LISTED ENTRIES START

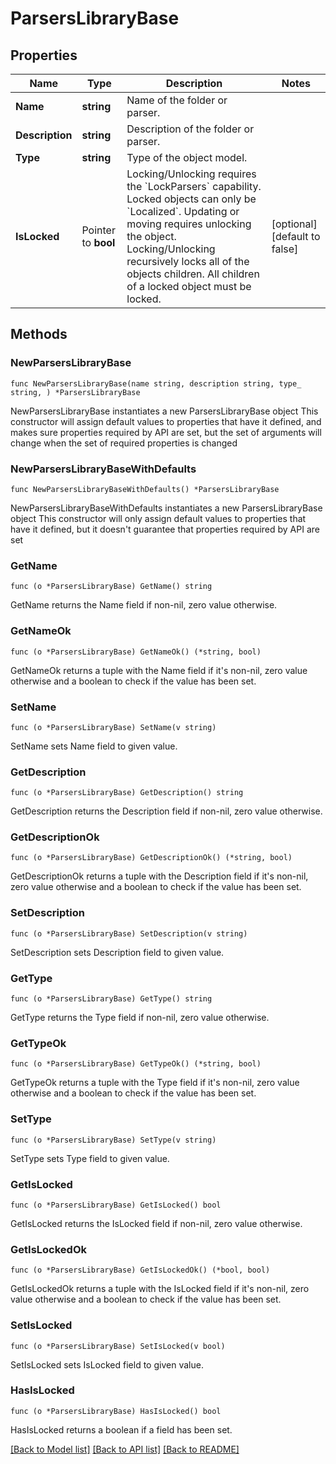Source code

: # ParsersLibraryBase

## Properties

Name | Type | Description | Notes
------------ | ------------- | ------------- | -------------
**Name** | **string** | Name of the folder or parser. | 
**Description** | **string** | Description of the folder or parser. | 
**Type** | **string** | Type of the object model. | 
**IsLocked** | Pointer to **bool** | Locking/Unlocking requires the &#x60;LockParsers&#x60; capability. Locked objects can only be &#x60;Localized&#x60;. Updating or moving requires unlocking the object. Locking/Unlocking recursively locks all of the objects children. All children of a locked object must be locked. | [optional] [default to false]

## Methods

### NewParsersLibraryBase

`func NewParsersLibraryBase(name string, description string, type_ string, ) *ParsersLibraryBase`

NewParsersLibraryBase instantiates a new ParsersLibraryBase object
This constructor will assign default values to properties that have it defined,
and makes sure properties required by API are set, but the set of arguments
will change when the set of required properties is changed

### NewParsersLibraryBaseWithDefaults

`func NewParsersLibraryBaseWithDefaults() *ParsersLibraryBase`

NewParsersLibraryBaseWithDefaults instantiates a new ParsersLibraryBase object
This constructor will only assign default values to properties that have it defined,
but it doesn't guarantee that properties required by API are set

### GetName

`func (o *ParsersLibraryBase) GetName() string`

GetName returns the Name field if non-nil, zero value otherwise.

### GetNameOk

`func (o *ParsersLibraryBase) GetNameOk() (*string, bool)`

GetNameOk returns a tuple with the Name field if it's non-nil, zero value otherwise
and a boolean to check if the value has been set.

### SetName

`func (o *ParsersLibraryBase) SetName(v string)`

SetName sets Name field to given value.


### GetDescription

`func (o *ParsersLibraryBase) GetDescription() string`

GetDescription returns the Description field if non-nil, zero value otherwise.

### GetDescriptionOk

`func (o *ParsersLibraryBase) GetDescriptionOk() (*string, bool)`

GetDescriptionOk returns a tuple with the Description field if it's non-nil, zero value otherwise
and a boolean to check if the value has been set.

### SetDescription

`func (o *ParsersLibraryBase) SetDescription(v string)`

SetDescription sets Description field to given value.


### GetType

`func (o *ParsersLibraryBase) GetType() string`

GetType returns the Type field if non-nil, zero value otherwise.

### GetTypeOk

`func (o *ParsersLibraryBase) GetTypeOk() (*string, bool)`

GetTypeOk returns a tuple with the Type field if it's non-nil, zero value otherwise
and a boolean to check if the value has been set.

### SetType

`func (o *ParsersLibraryBase) SetType(v string)`

SetType sets Type field to given value.


### GetIsLocked

`func (o *ParsersLibraryBase) GetIsLocked() bool`

GetIsLocked returns the IsLocked field if non-nil, zero value otherwise.

### GetIsLockedOk

`func (o *ParsersLibraryBase) GetIsLockedOk() (*bool, bool)`

GetIsLockedOk returns a tuple with the IsLocked field if it's non-nil, zero value otherwise
and a boolean to check if the value has been set.

### SetIsLocked

`func (o *ParsersLibraryBase) SetIsLocked(v bool)`

SetIsLocked sets IsLocked field to given value.

### HasIsLocked

`func (o *ParsersLibraryBase) HasIsLocked() bool`

HasIsLocked returns a boolean if a field has been set.


[[Back to Model list]](../README.md#documentation-for-models) [[Back to API list]](../README.md#documentation-for-api-endpoints) [[Back to README]](../README.md)


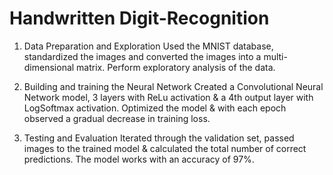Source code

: # Handwritten Digit-Recognition

1. Data Preparation and Exploration
Used the MNIST database, standardized the images and converted the images into a multi-dimensional matrix. Perform exploratory analysis of the data.

2. Building and training the Neural Network
Created a Convolutional Neural Network model, 3 layers with ReLu activation & a 4th output layer with LogSoftmax activation. Optimized the model & with each epoch observed a gradual decrease in training loss.

3. Testing and Evaluation
Iterated through the validation set, passed images to the trained model & calculated the total number of correct predictions. The model works with an accuracy of 97%. 
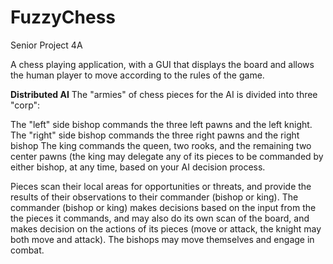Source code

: # FuzzyChess
 Senior Project 4A

A chess playing application, with a GUI that displays the board and allows the human player to move according to the rules of the game.

**Distributed AI**
The "armies" of chess pieces for the AI is divided into three "corp":

The "left" side bishop commands the three left pawns and the left knight.
The "right" side bishop commands the three right pawns and the right bishop
The king commands the queen, two rooks, and the remaining two center pawns (the king may delegate any of its pieces to be commanded by either bishop, at any time, based on your AI decision process.

Pieces scan their local areas for opportunities or threats, and provide the results of their observations to their commander (bishop or king).   The commander (bishop or king) makes decisions based on the input from the the pieces it commands, and may also do its own scan of the board, and makes decision on the actions of its pieces (move or attack, the knight may both move and attack).  The bishops may move themselves and engage in combat.
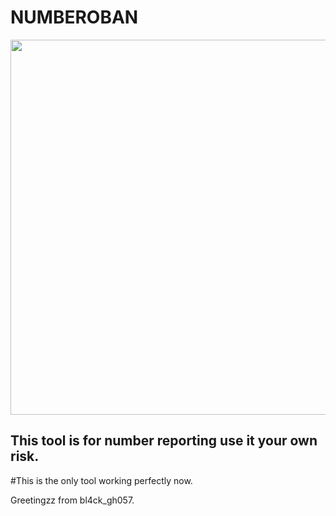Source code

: # NUMBEROBAN
<img src="https://i.ytimg.com/vi/muf8I5vnFFk/maxresdefault.jpg" width="900" height="600"/>

## This tool is for number reporting use it your own risk.

#This is the only tool working perfectly now.

Greetingzz from bl4ck_gh057.




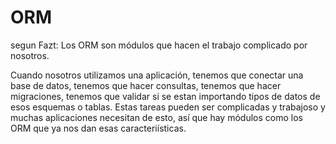 # ORM

segun Fazt: Los ORM son módulos que hacen el trabajo complicado por nosotros.

Cuando nosotros utilizamos una aplicación, tenemos que conectar una base de datos, tenemos que hacer consultas, tenemos que hacer migraciones, tenemos que validar si se estan importando tipos de datos de esos esquemas o tablas. Estas tareas pueden ser complicadas y trabajoso y muchas aplicaciones necesitan de esto, así que hay módulos como los ORM que ya nos dan esas caracteriísticas.
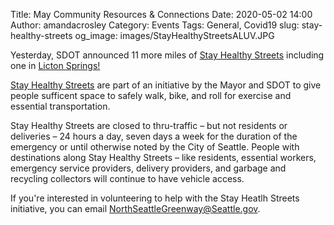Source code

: Title: May Community Resources & Connections 
Date: 2020-05-02 14:00
Author: amandacrosley
Category: Events
Tags: General, Covid19
slug: stay-healthy-streets
og_image: images/StayHealthyStreetsALUV.JPG

Yesterday, SDOT announced 11 more miles of [Stay Healthy Streets](https://sdotblog.seattle.gov/2020/05/01/get-ready-11-more-miles-of-stay-healthy-streets-coming-your-way/) including one in [Licton Springs!](https://www.seattle.gov/Documents/Departments/SDOT/Greenways/NGW/StayHealthyStreets_AuroraLicton_Map.pdf)

[Stay Healthy Streets](https://sdotblog.seattle.gov/2020/04/16/announcing-stay-healthy-streets/) are part of an initiative by the Mayor and SDOT to give people sufficent space to safely walk, bike, and roll for exercise and essential transportation. 

Stay Healthy Streets are closed to thru-traffic – but not residents or deliveries – 24 hours a day, seven days a week for the duration of the emergency or until otherwise noted by the City of Seattle. People with destinations along Stay Healthy Streets – like residents, essential workers, emergency service providers, delivery providers, and garbage and recycling collectors will continue to have vehicle access.

If you're interested in volunteering to help with the Stay Heatlh Streets initiative, you can email NorthSeattleGreenway@Seattle.gov. 
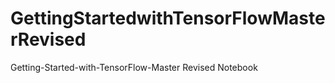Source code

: # GettingStartedwithTensorFlowMasterRevised
Getting-Started-with-TensorFlow-Master Revised  Notebook
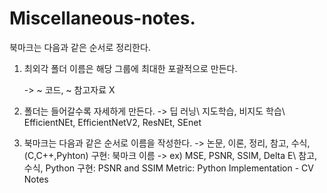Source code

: # Miscellaneous-notes.
북마크는 다음과 같은 순서로 정리한다. 
1. 최외각 폴더 이름은 해당 그룹에 최대한 포괄적으로 만든다.
   
   -> ~ 코드, ~ 참고자료 X
   
2. 폴더는 들어갈수록 자세하게 만든다. 
   -> 딥 러닝\ 지도학습, 비지도 학습\ EfficientNEt, EfficientNetV2, ResNEt, SEnet

3. 북마크는 다음과 같은 순서로 이름을 작성한다. 
   -> 논문, 이론, 정리, 참고, 수식, (C,C++,Pyhton) 구현: 북마크 이름
   -> ex) MSE, PSNR, SSIM, Delta E\ 참고, 수식, Python 구현: PSNR and SSIM Metric: Python Implementation - CV Notes
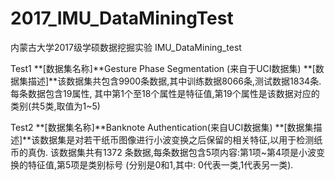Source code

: # 2017_IMU_DataMiningTest
内蒙古大学2017级学硕数据挖掘实验
IMU_DataMining_test




Test1
**[数据集名称]**Gesture Phase Segmentation (来自于UCI数据集)
**[数据集描述]**该数据集共包含9900条数据,其中训练数据8066条,测试数据1834条.每条数据包含19属性,
其中第1个至18个属性是特征值,第19个属性是该数据对应的类别(共5类,取值为1~5)




Test2
**[数据集名称]**Banknote Authentication(来自UCI数据集)
**[数据集描述]**该数据集是对若干纸币图像进行小波变换之后保留的相关特征,以用于检测纸币的真伪.
该数据集共有1372 条数据,每条数据包含5项内容:第1项~第4项是小波变换的特征值,第5项是类别标号
(分别是0和1,其中: 0代表一类,1代表另一类).
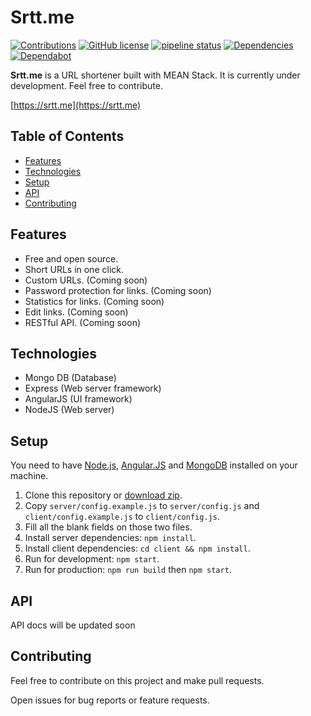 # Srtt.me

[![Contributions](https://img.shields.io/badge/contributions-welcome-brightgreen.svg)](https://github.com/BRoy98/srtt.me/#contributing)
[![GitHub license](https://img.shields.io/github/license/BRoy98/srtt.me.svg)](https://github.com/BRoy98/srtt.me/blob/develop/LICENSE)
[![pipeline status](https://gitlab.com/BRoy98/srtt-me/badges/master/pipeline.svg)](https://gitlab.com/BRoy98/srtt-me/pipelines)
[![Dependencies](https://david-dm.org/BRoy98/srtt.me/status.svg)](https://david-dm.org/BRoy98/srtt.me)
[![Dependabot](https://badgen.net/dependabot/BRoy98/srtt.me/?icon=dependabot)]()

**Srtt.me** is a URL shortener built with MEAN Stack. It is currently under development. Feel free to contribute. 

[https://srtt.me](https://srtt.me)

## Table of Contents
* [Features](#features)
* [Technologies](#technologies)
* [Setup](#setup)
* [API](#api)
* [Contributing](#contributing)

## Features
* Free and open source.
* Short URLs in one click.
* Custom URLs. (Coming soon)
* Password protection for links. (Coming soon)
* Statistics for links. (Coming soon)
* Edit links. (Coming soon)
* RESTful API. (Coming soon)

## Technologies
* Mongo DB (Database)
* Express (Web server framework)
* AngularJS (UI framework)
* NodeJS (Web server)

## Setup
You need to have [Node.js](https://nodejs.org/), [Angular.JS](https://angular.io/) and [MongoDB](https://www.mongodb.com/) installed on your machine.

1. Clone this repository or [download zip](https://github.com/BRoy98/srtt.me/archive/develop.zip).
2. Copy `server/config.example.js` to `server/config.js` and `client/config.example.js` to `client/config.js`.
3. Fill all the blank fields on those two files.
4. Install server dependencies: `npm install`.
5. Install client dependencies: `cd client && npm install`.
6. Run for development: `npm start`.
7. Run for production: `npm run build` then `npm start`.

## API
API docs will be updated soon

## Contributing
Feel free to contribute on this project and make pull requests.

Open issues for bug reports or feature requests.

LISTED ENTRIES END

> AIM OF THE TASK
Reproduce the material above exactly, first line through the line that contains "object model. |", minus the pictures.

> SOLUTION
Source code

: # ParsersLibraryBase

## Properties

Name | Type | Description | Notes
------------ | ------------- | ------------- | -------------
**Name** | **string** | Name of the folder or parser. | 
**Description** | **string** | Description of the folder or parser. | 
**Type** | **string** | Type of the object model. | 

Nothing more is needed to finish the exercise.